Надел рукавицы. Они были холодные, в них тоже попал снег.
Ощутил спиной порывы ветра. Увидел на северной стороне неба темное облако и задался вопросом, может ли оно принести метель с севера.
– Не отнимай у меня луну! – крикнул я небу. Безмолвная пустыня поглотила мой голос. Ни малейшего эха, просто ждущая тишина. Однако небо, казалось, прислушалось, ибо облако вроде бы отступило на восток.
Я топтался возле саней. Хотел пойти пешком, но ноги полностью утопали в снегу, вынуждая вернуться. Пытался идти снова и снова, каждый раз в новом направлении, но безуспешно. В итоге стоял на болоте и смотрел на узор своих следов, похожий на бумажную рождественскую звезду в окне родительского дома. На Рождество мать пекла имбирное печенье, отец улыбался за столом в горнице, в печи пылал огонь.
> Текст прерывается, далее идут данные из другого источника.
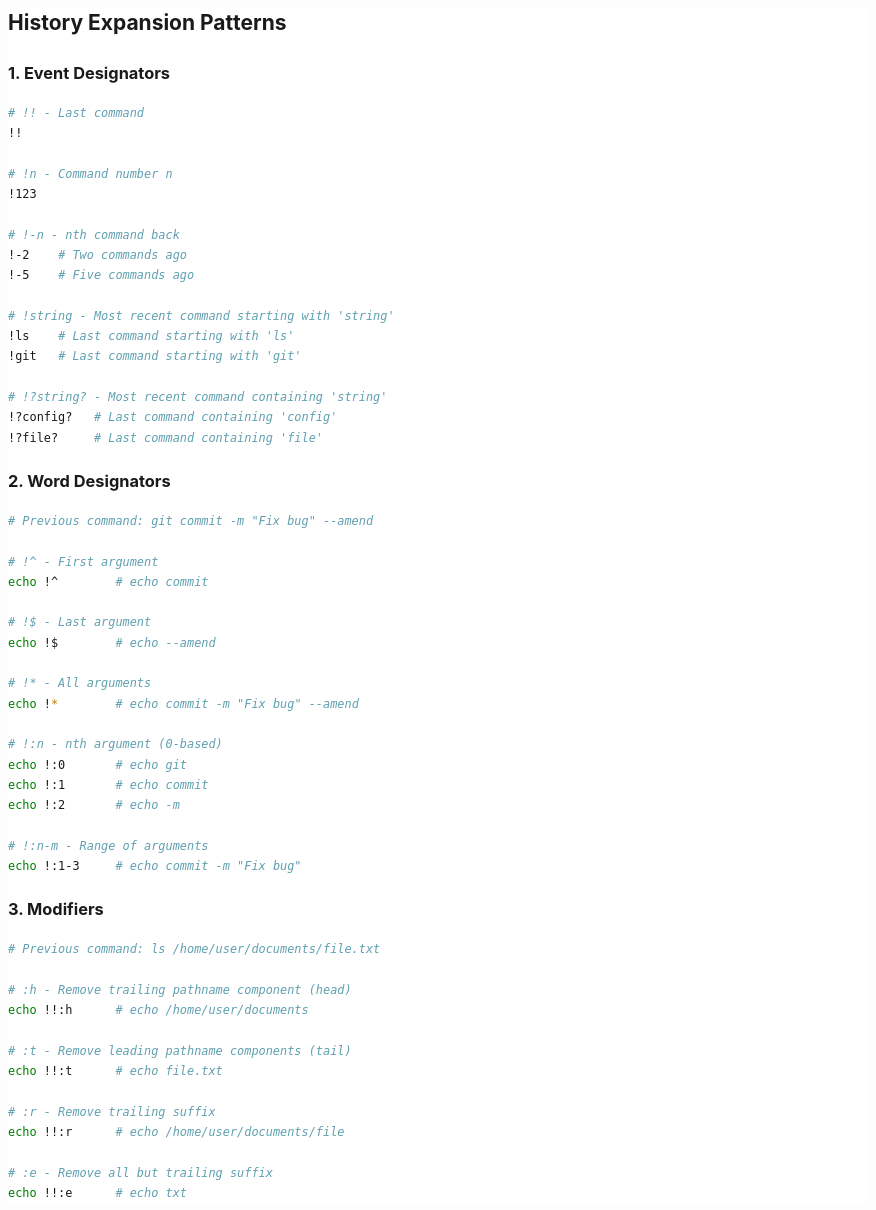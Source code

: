 ## History Expansion Patterns

### 1. Event Designators

```bash
# !! - Last command
!!

# !n - Command number n
!123

# !-n - nth command back
!-2    # Two commands ago
!-5    # Five commands ago

# !string - Most recent command starting with 'string'
!ls    # Last command starting with 'ls'
!git   # Last command starting with 'git'

# !?string? - Most recent command containing 'string'
!?config?   # Last command containing 'config'
!?file?     # Last command containing 'file'
```

### 2. Word Designators

```bash
# Previous command: git commit -m "Fix bug" --amend

# !^ - First argument
echo !^        # echo commit

# !$ - Last argument  
echo !$        # echo --amend

# !* - All arguments
echo !*        # echo commit -m "Fix bug" --amend

# !:n - nth argument (0-based)
echo !:0       # echo git
echo !:1       # echo commit
echo !:2       # echo -m

# !:n-m - Range of arguments
echo !:1-3     # echo commit -m "Fix bug"
```

### 3. Modifiers

```bash
# Previous command: ls /home/user/documents/file.txt

# :h - Remove trailing pathname component (head)
echo !!:h      # echo /home/user/documents

# :t - Remove leading pathname components (tail)
echo !!:t      # echo file.txt

# :r - Remove trailing suffix
echo !!:r      # echo /home/user/documents/file

# :e - Remove all but trailing suffix
echo !!:e      # echo txt

```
В такой вечер отец не кричал черт возьми, не оставлял намеренно – потому что ему так важно было кукситься в кресле – остывать картошку в своей тарелке.
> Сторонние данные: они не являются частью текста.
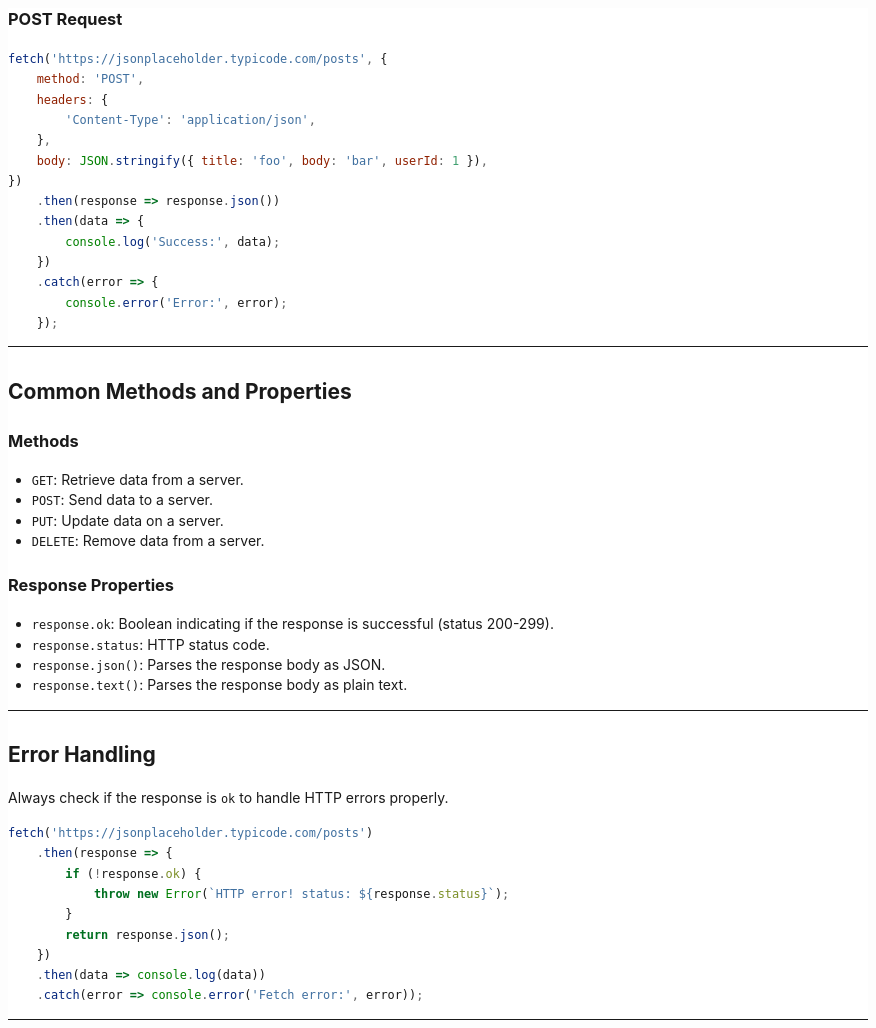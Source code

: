 ### **POST Request**
```javascript
fetch('https://jsonplaceholder.typicode.com/posts', {
    method: 'POST',
    headers: {
        'Content-Type': 'application/json',
    },
    body: JSON.stringify({ title: 'foo', body: 'bar', userId: 1 }),
})
    .then(response => response.json())
    .then(data => {
        console.log('Success:', data);
    })
    .catch(error => {
        console.error('Error:', error);
    });
```

---

## **Common Methods and Properties**

### **Methods**
- `GET`: Retrieve data from a server.
- `POST`: Send data to a server.
- `PUT`: Update data on a server.
- `DELETE`: Remove data from a server.

### **Response Properties**
- `response.ok`: Boolean indicating if the response is successful (status 200-299).
- `response.status`: HTTP status code.
- `response.json()`: Parses the response body as JSON.
- `response.text()`: Parses the response body as plain text.

---

## **Error Handling**
Always check if the response is `ok` to handle HTTP errors properly.
```javascript
fetch('https://jsonplaceholder.typicode.com/posts')
    .then(response => {
        if (!response.ok) {
            throw new Error(`HTTP error! status: ${response.status}`);
        }
        return response.json();
    })
    .then(data => console.log(data))
    .catch(error => console.error('Fetch error:', error));
```

---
Надо мной кружилось облако. Оно просто дурачило меня. Уханье совы прекратилось, перестала орать возбужденная лиса, скрылся месяц. Завьюжило. От меня останется лишь небольшая история об исчезновении. Я был как Йорген Брёнлунд в ледяной пещере в Гренландии, с той лишь разницей, что в моем случае это было бессмысленно. Он все же ставил научный эксперимент, умер ради высокой цели. Отправился на ледники Севера с парой своих друзей и сотней ездовых собак и в конце концов умер в одиночестве. У него не было никакой техники, а меня она же и подвела. У меня был двигатель, который работал бы, если бы мне хватило сил, телефон, по которому можно было бы позвать на помощь, если бы он не разрядился на морозе. Я был комнатным растением, зависящим от машин, оторванным от природы, и потому оказался слабаком.
Брёнлунд сделал в дневнике последнюю запись: «Я пришел сюда в исчезающем лунном свете и не могу двигаться дальше из-за обмороженных ног и полной темноты»[15]. Знаю это, потому что прочитал о нем все, ведь он тоже отправился в путь с лайками.
Я не могу больше продолжать. Этим сказано все, и это ясно. Так получилось. Не могу ничего.
Но у меня опять же не было ни бумаги, ни ручки, да и сказать мне было нечего. Мог бы написать что-нибудь на снегу, хотя бы еловой палочкой начертить то единственное, что было у меня на уме: глупец.